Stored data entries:
####

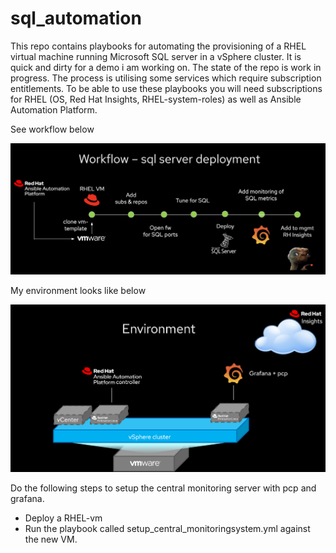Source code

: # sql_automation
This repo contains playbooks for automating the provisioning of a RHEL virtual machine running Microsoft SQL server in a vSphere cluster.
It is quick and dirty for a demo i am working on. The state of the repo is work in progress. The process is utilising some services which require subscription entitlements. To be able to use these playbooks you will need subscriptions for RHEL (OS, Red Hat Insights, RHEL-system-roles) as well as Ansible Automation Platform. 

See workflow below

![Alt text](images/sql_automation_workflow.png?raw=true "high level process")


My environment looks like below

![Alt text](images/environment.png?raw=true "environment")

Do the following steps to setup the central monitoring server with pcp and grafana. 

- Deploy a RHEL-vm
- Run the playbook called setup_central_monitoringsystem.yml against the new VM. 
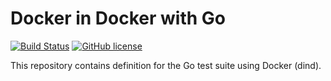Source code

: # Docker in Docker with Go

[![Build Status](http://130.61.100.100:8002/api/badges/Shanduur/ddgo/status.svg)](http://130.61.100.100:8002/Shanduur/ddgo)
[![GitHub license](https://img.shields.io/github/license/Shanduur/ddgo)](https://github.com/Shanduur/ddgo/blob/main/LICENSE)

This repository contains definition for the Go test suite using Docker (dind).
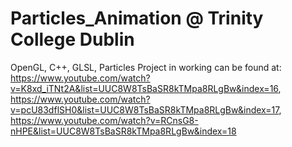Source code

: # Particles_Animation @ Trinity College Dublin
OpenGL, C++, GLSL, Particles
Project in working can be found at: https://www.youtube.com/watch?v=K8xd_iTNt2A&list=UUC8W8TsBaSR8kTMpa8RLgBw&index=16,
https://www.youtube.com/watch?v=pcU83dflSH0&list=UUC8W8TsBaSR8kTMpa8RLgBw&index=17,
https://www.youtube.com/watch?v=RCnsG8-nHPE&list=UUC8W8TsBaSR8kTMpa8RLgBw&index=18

####

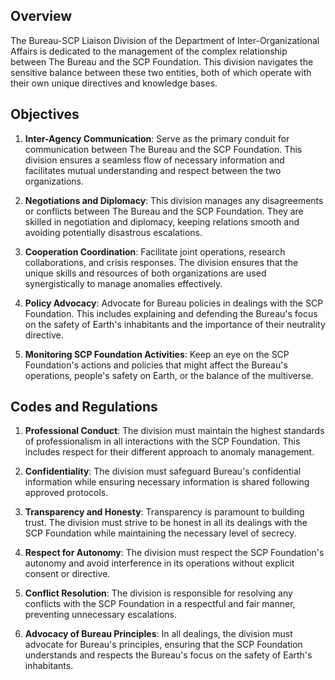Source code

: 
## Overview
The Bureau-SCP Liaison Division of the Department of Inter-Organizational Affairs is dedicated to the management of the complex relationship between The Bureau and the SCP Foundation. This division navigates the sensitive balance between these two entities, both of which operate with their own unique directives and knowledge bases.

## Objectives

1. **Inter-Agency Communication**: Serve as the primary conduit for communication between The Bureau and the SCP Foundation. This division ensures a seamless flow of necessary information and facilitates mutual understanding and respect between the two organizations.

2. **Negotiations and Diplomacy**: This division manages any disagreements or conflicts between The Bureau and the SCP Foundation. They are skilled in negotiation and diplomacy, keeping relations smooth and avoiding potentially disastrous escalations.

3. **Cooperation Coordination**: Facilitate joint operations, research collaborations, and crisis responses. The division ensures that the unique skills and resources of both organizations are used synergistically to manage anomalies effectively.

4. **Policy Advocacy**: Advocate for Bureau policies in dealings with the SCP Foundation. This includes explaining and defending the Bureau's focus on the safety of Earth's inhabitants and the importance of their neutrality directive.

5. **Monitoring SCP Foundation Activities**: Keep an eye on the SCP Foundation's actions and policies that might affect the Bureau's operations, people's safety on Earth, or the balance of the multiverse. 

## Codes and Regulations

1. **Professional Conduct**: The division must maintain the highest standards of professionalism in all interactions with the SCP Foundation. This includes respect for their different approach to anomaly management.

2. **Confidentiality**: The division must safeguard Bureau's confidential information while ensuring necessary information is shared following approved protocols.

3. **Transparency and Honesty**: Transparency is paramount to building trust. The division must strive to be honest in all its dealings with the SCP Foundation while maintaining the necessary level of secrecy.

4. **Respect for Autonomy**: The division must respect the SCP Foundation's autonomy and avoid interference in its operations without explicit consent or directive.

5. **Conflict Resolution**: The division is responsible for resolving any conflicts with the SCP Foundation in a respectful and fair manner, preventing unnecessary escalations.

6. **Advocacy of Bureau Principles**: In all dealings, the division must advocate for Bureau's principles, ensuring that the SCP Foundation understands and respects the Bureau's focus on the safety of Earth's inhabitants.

####

Every line holding the string "safety" should be copied here, so please find those lines in the data.

Finished task:
4. **Policy Advocacy**: Advocate for Bureau policies in dealings with the SCP Foundation. This includes explaining and defending the Bureau's focus on the safety of Earth's inhabitants and the importance of their neutrality directive.
5. **Monitoring SCP Foundation Activities**: Keep an eye on the SCP Foundation's actions and policies that might affect the Bureau's operations, people's safety on Earth, or the balance of the multiverse. 
6. **Advocacy of Bureau Principles**: In all dealings, the division must advocate for Bureau's principles, ensuring that the SCP Foundation understands and respects the Bureau's focus on the safety of Earth's inhabitants.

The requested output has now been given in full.